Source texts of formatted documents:
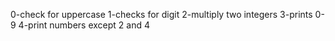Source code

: 0-check for uppercase
1-checks for digit
2-multiply two integers
3-prints 0-9
4-print numbers except 2 and 4
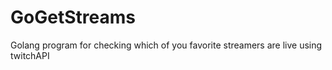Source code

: # GoGetStreams
Golang program for checking which of you favorite streamers are live using twitchAPI
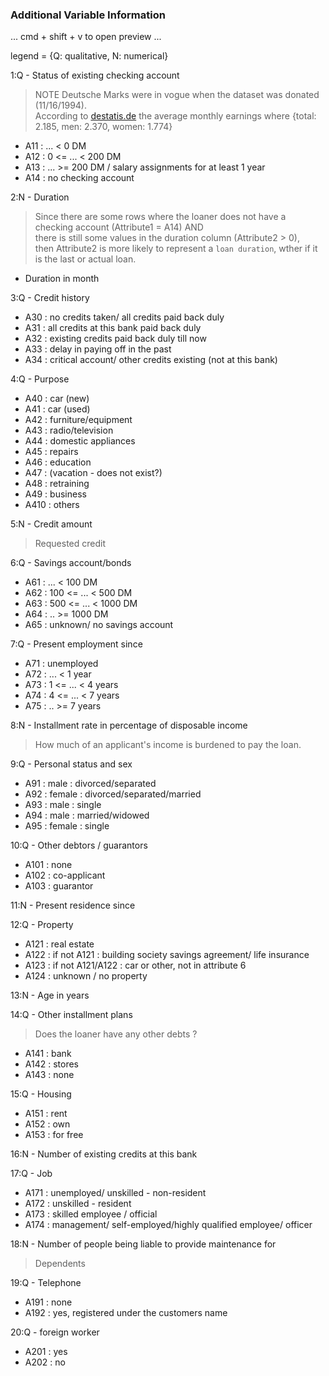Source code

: ### Additional Variable Information
... cmd + shift + v to open preview ...

legend = {Q: qualitative, N: numerical}

1:Q - Status of existing checking account<br>
> NOTE Deutsche Marks were in vogue when the dataset was donated (11/16/1994).<br>
> According to [destatis.de](https://www.destatis.de/EN/Themes/Labour/Earnings/Earnings-Earnings-Differences/Tables/liste-average-gross-monthly-earnings.html#56290) the average monthly earnings where {total: 2.185, men: 2.370, women: 1.774}

- A11 :      ... <    0 DM<br>
- A12 : 0 <= ... <  200 DM<br>
- A13 :      ... >= 200 DM / salary assignments for at least 1 year<br>
- A14 : no checking account<br>

2:N - Duration<br>
> Since there are some rows where the loaner does not have a checking account (Attribute1 = A14) AND<br>
> there is still some values in the duration column (Attribute2 > 0),<br>
> then Attribute2 is more likely to represent a `loan duration`, wther if it is the last or actual loan.

- Duration in month

3:Q - Credit history<br>	      
- A30 : no credits taken/ all credits paid back duly<br>
- A31 : all credits at this bank paid back duly<br>
- A32 : existing credits paid back duly till now<br>
- A33 : delay in paying off in the past<br>
- A34 : critical account/  other credits existing (not at this bank)<br>

4:Q - Purpose<br>	
- A40 : car (new)<br>
- A41 : car (used)<br>
- A42 : furniture/equipment<br>
- A43 : radio/television<br>
- A44 : domestic appliances<br>
- A45 : repairs<br>
- A46 : education<br>
- A47 : (vacation - does not exist?)<br>
- A48 : retraining<br>
- A49 : business<br>
- A410 : others<br>

5:N - Credit amount<br>
> Requested credit

6:Q - Savings account/bonds<br>
- A61 :          ... <  100 DM<br>
- A62 :   100 <= ... <  500 DM<br>
- A63 :   500 <= ... < 1000 DM<br>
- A64 :          .. >= 1000 DM<br>
- A65 :   unknown/ no savings account<br>

7:Q - Present employment since<br>
- A71 : unemployed<br>
- A72 :       ... < 1 year<br>
- A73 : 1  <= ... < 4 years<br> 
- A74 : 4  <= ... < 7 years<br>
- A75 :       .. >= 7 years<br>

8:N - Installment rate in percentage of disposable income
> How much of an applicant's income is burdened to pay the loan.

9:Q - Personal status and sex<br>
- A91 : male   : divorced/separated<br>
- A92 : female : divorced/separated/married<br>
- A93 : male   : single<br>
- A94 : male   : married/widowed<br>
- A95 : female : single<br>

10:Q - Other debtors / guarantors<br>
- A101 : none<br>
- A102 : co-applicant<br>
- A103 : guarantor<br>

11:N - Present residence since<br>

12:Q - Property<br>
- A121 : real estate<br>
- A122 : if not A121 : building society savings agreement/ life insurance<br>
- A123 : if not A121/A122 : car or other, not in attribute 6<br>
- A124 : unknown / no property<br>

13:N - Age in years<br>

14:Q - Other installment plans<br>
> Does the loaner have any other debts ?

- A141 : bank<br>
- A142 : stores<br>
- A143 : none<br>

15:Q - Housing<br>
- A151 : rent<br>
- A152 : own<br>
- A153 : for free<br>

16:N - Number of existing credits at this bank<br>

17:Q - Job<br>
- A171 : unemployed/ unskilled  - non-resident<br>
- A172 : unskilled - resident<br>
- A173 : skilled employee / official<br>
- A174 : management/ self-employed/highly qualified employee/ officer<br>

18:N - Number of people being liable to provide maintenance for<br>
> Dependents

19:Q - Telephone<br>
- A191 : none<br>
- A192 : yes, registered under the customers name<br>

20:Q - foreign worker<br>
- A201 : yes<br>
- A202 : no<br>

*About this exercise:*
Give back precisely the lines above that start at the line containing "was donated (11/16/1994).<br>" and end at the line containing "(Attribute1 = A14) AND<br>", inclusive. No other lines belong in the output.

*Solution for this problem:*
> NOTE Deutsche Marks were in vogue when the dataset was donated (11/16/1994).<br>
> According to [destatis.de](https://www.destatis.de/EN/Themes/Labour/Earnings/Earnings-Earnings-Differences/Tables/liste-average-gross-monthly-earnings.html#56290) the average monthly earnings where {total: 2.185, men: 2.370, women: 1.774}

- A11 :      ... <    0 DM<br>
- A12 : 0 <= ... <  200 DM<br>
- A13 :      ... >= 200 DM / salary assignments for at least 1 year<br>
- A14 : no checking account<br>

2:N - Duration<br>
> Since there are some rows where the loaner does not have a checking account (Attribute1 = A14) AND<br>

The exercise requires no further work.